Au pire, j’avais gardé un titre en stock. Si leurs idées étaient nulles (ou s’ils n’en avaient aucune), j’aurais fait le truc tout seul et ils m’auraient regardé travailler. Le « partage » aurait consisté à leur montrer l’outil (comment je maquette le bouquin) et à expliquer mes choix. Pauvre partage. Ce matin, je sollicite leurs idées et l’un des élèves demande : « Et vous, vous en avez, des idées ? » Je révèle alors mon plan B, le scénario minimal pour sauver les meubles. « Ah, vous nous avez sous-estimés, en vrai. » Disons que je limitais les risques. Je suis prêt à bosser seul si personne ne veut m’accompagner, mais si l’on a envie de travailler avec moi, c’est mieux. Ce matin, ils avaient envie. Ils ont trouvé un titre meilleur que le mien. Et de bonnes idées pour illustrer la couv. Résultat : le livre sera vraiment leur livre. Je n’étais pas certain que ce groupe s’implique dans le projet (composer le recueil de textes écrits par d’autres élèves).
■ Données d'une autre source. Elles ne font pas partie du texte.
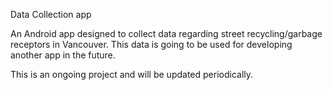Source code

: Data Collection app

An Android app designed to collect data regarding street recycling/garbage receptors in Vancouver. This data is going to be used for developing another app in the future.

This is an ongoing project and will be updated periodically.
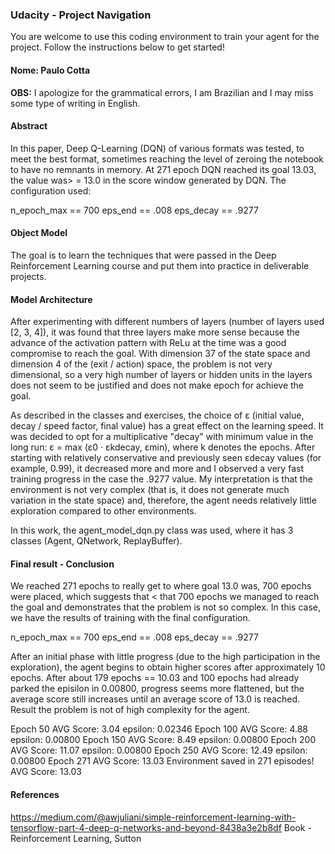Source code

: ### Udacity - Project Navigation

You are welcome to use this coding environment to train your agent for the project.  Follow the instructions below to get started!

#### Nome: Paulo Cotta

**OBS:** I apologize for the grammatical errors, I am Brazilian and I may miss some type of writing in English.

#### Abstract

In this paper, Deep Q-Learning (DQN) of various formats was tested, to meet the best format, sometimes reaching the level of zeroing the notebook to have no remnants in memory. At 271 epoch DQN reached its goal 13.03, the value was> = 13.0 in the score window generated by DQN. The configuration used:


n_epoch_max == 700
eps_end == .008
eps_decay == .9277

#### Object Model

The goal is to learn the techniques that were passed in the Deep Reinforcement Learning course and put them into practice in deliverable projects.

#### Model Architecture

After experimenting with different numbers of layers (number of layers used [2, 3, 4]), it was found that three layers make more sense because the advance of the activation pattern with ReLu at the time was a good compromise to reach the goal. With dimension 37 of the state space and dimension 4 of the (exit / action) space, the problem is not very dimensional, so a very high number of layers or hidden units in the layers does not seem to be justified and does not make epoch for achieve the goal.


As described in the classes and exercises, the choice of ε (initial value, decay / speed factor, final value) has a great effect on the learning speed. It was decided to opt for a multiplicative "decay" with minimum value in the long run: ε = max (ε0 · εkdecay, εmin), where k denotes the epochs. After starting with relatively conservative and previously seen εdecay values ​​(for example, 0.99), it decreased more and more and I observed a very fast training progress in the case the .9277 value. My interpretation is that the environment is not very complex (that is, it does not generate much variation in the state space) and, therefore, the agent needs relatively little exploration compared to other environments.

In this work, the agent_model_dqn.py class was used, where it has 3 classes (Agent, QNetwork, ReplayBuffer).

#### Final result - Conclusion

We reached 271 epochs to really get to where goal 13.0 was, 700 epochs were placed, which suggests that < that 700 epochs we managed to reach the goal and demonstrates that the problem is not so complex. In this case, we have the results of training with the final configuration. 


n_epoch_max == 700
eps_end == .008
eps_decay == .9277


After an initial phase with little progress (due to the high participation in the exploration), the agent begins to obtain higher scores after approximately 10 epochs. After about 179 epochs == 10.03 and 100 epochs had already parked the episilon in 0.00800, progress seems more flattened, but the average score still increases until an average score of 13.0 is reached. Result the problem is not of high complexity for the agent.

Epoch 50	AVG Score: 3.04	epsilon: 0.02346
Epoch 100	AVG Score: 4.88	epsilon: 0.00800
Epoch 150	AVG Score: 8.49	epsilon: 0.00800
Epoch 200	AVG Score: 11.07	epsilon: 0.00800
Epoch 250	AVG Score: 12.49	epsilon: 0.00800
Epoch 271	AVG Score: 13.03
Environment saved in 271 episodes!	AVG Score: 13.03


#### References

https://medium.com/@awjuliani/simple-reinforcement-learning-with-tensorflow-part-4-deep-q-networks-and-beyond-8438a3e2b8df
Book - Reinforcement Learning, Sutton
Au début, c’était pas gagné. Luxe du temps long : quatre séances, six élèves. À la fin, je crois qu’ils y croient : ils disent « nous » en parlant du livre, et « notre titre » à propos de celui proposé par une seule personne, puis adopté à l’unanimité. Je n’aurais pas pensé à ce titre, moi. Joie de me frotter aux idées des autres.